> _Exercise data_
-=-=-

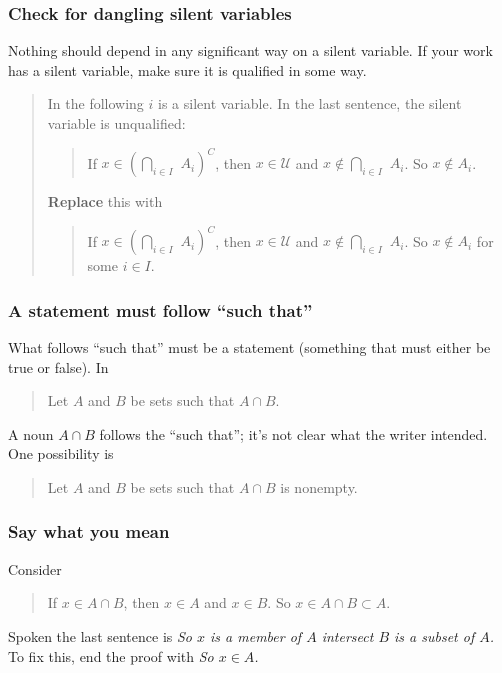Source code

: \documentclass[12pt]{article}
\newcounter{ex}\setcounter{ex}{0}
\newcounter{id}\setcounter{id}{0}
\newcounter{se}\setcounter{se}{0}
\begin{document}
 \subsubsection{ Check for dangling silent variables}

Nothing should depend in any significant way on a  silent variable. If your
work has a  silent variable, make sure it is qualified in some way.


\begin{quote}
In the following \(i\) is a  silent variable. In the last sentence, the
 silent variable is unqualified:
\begin{quote}
If \(x \in \left(\underset{i \in I}{\bigcap} \,\, A_i \right)^C\), then
\(x \in \mathcal{U}\) and \(x \notin \underset{i \in I}{\bigcap} \,\, A_i\).
So \(x \notin A_i\).
\end{quote}
\textbf{Replace} this with
\begin{quote}
If \(x \in \left(\underset{i \in I}{\bigcap} \,\, A_i \right)^C\), then
\(x \in \mathcal{U}\) and \(x \notin \underset{i \in I}{\bigcap} \,\, A_i\).
So \(x \notin A_i\) for some \(i \in I\).
\end{quote}
\end{quote}

 \subsubsection{ A statement must follow ``such that'' }

What follows ``such that'' must be a statement (something that must either
be true or false).  In 

\begin{quote}
Let \(A\) and \(B\) be sets such that \(A \cap B\).
\end{quote}
A noun \(A \cap B\) follows the ``such that''; it's not clear what the writer intended.
One possibility is 
\begin{quote}
Let \(A\) and \(B\) be sets such that \(A \cap B\) is nonempty.
\end{quote}

 \subsubsection{ Say what you mean}

Consider
\begin{quote}
If \(x \in A \cap B\), then \(x \in A\) and \(x \in B\). So
\(x \in A \cap B \subset A\).
\end{quote}
Spoken the last sentence is 
 \emph{So \(x\) is a member of \(A\) intersect \(B\) is a subset of \(A\).} To fix this,
end the proof with \emph{So \(x \in A\).}
\end{document}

-=-=-

> _Problem requirements_
Lines containing the string "sentence" are the ones to copy from the entries above.

> _Exercise result_
In the following \(i\) is a  silent variable. In the last sentence, the
Spoken the last sentence is 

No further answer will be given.